Scripture: Romans 8:26-28

Did you notice that the church received a lot more attention this week in regard to the coronavirus pandemic? When it comes to “opening up” the country, the focus has pretty much been on the business world. But this week they started to look at it from the perspective of the church. In fact, they’ve now provided specific guidelines for opening up faith-based organizations.

If you’re on our email list, you recently received an invitation from us to complete a short survey we put together in order to help guide our thinking as we begin to consider what it might look like for us to slowly open things back up. I’m pretty certain that it’s still going to be some time before we’re back in the sanctuary. And even then, we’ll most likely have certain safety precautions in place in order to mitigate the spreading of the virus. The fact is, we’re not going to rush into anything, even if another church is doing something that some in our congregation would like to also do. And just so you know, I’ve had conversations with Pastor Eric Stone about this, and he’s in agreement. Slow and intentional. Keeping it safe for everyone, including the most vulnerable among us. We clergy are just as eager to worship face-to-face. But we’re committed to a highly thoughtful process of getting to that place. This is one of those situations where the head trumps the heart, and the long-term solution is much more important than the short-term solution.

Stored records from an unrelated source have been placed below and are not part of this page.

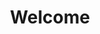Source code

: ---
title: "Welcome"
carousel:
  items:
    - text: >
        Take part in our fun-filled exercise classes run by our fully qualified instructors.
      imageUrl: img/chair-exercises-for-seniors.jpg
    - text: >
        Join one of our affordable summer day trips.
      imageUrl: img/walking.jpeg
    - text: >
        Come along to our monthly relaxed and informal social evenings.
      imageUrl: img/cafe.jpeg
templateKey: index
---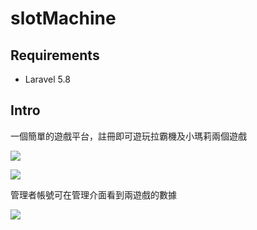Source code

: # slotMachine

## Requirements

* Laravel 5.8

## Intro

一個簡單的遊戲平台，註冊即可遊玩拉霸機及小瑪莉兩個遊戲

![](https://i.imgur.com/IM9mPOk.jpg)

![](https://i.imgur.com/dTk4PJY.jpg)

管理者帳號可在管理介面看到兩遊戲的數據

![](https://i.imgur.com/yHE6VsX.jpg)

Anyway, back to what I was saying before. It seems to me that the media has spent a bit more time this week looking at the pandemic through the lens of people of faith. For example, on Wednesday of this week, NPR aired a short report entitled, “’Things Will Never Be The Same.’  How The Pandemic Has Shaped Worship.” In this segment, they interviewed persons whose faith has been strengthened as a result of the pandemic, as well as those who’ve drifted away. But there was one person in particular whose honest assessment of himself caught my attention. The NPR reporter sets up the quote with this: “Clearly, the way churchgoers are reacting to the pandemic depends in good part on their past experience.  For John Chadwick, 73, a retired Lutheran pastor in Iowa, 40 years of preaching have left him feeling that his faith no longer provides the answers he needs.

Then you hear Chadwick say, “I look at the virus, and I wonder. As a pastor, I always say, ‘We need to trust God in all this.’  And that’s OK, to say that.  But I gotta admit, for me, I wonder where God is, which is not great for a pastor.  I realize that, but that’s where I am today.”

That’s pretty powerful. As long as he’s wearing the ‘pastor hat,’ he has no problem encouraging people to trust God in the midst of trouble and uncertainty. And no doubt, there’s a part of him that knows God is trustworthy. But remove the ‘pastor hat’ and dig a little deeper, and we find the same doubts that most of us have at some level. I wonder where God is.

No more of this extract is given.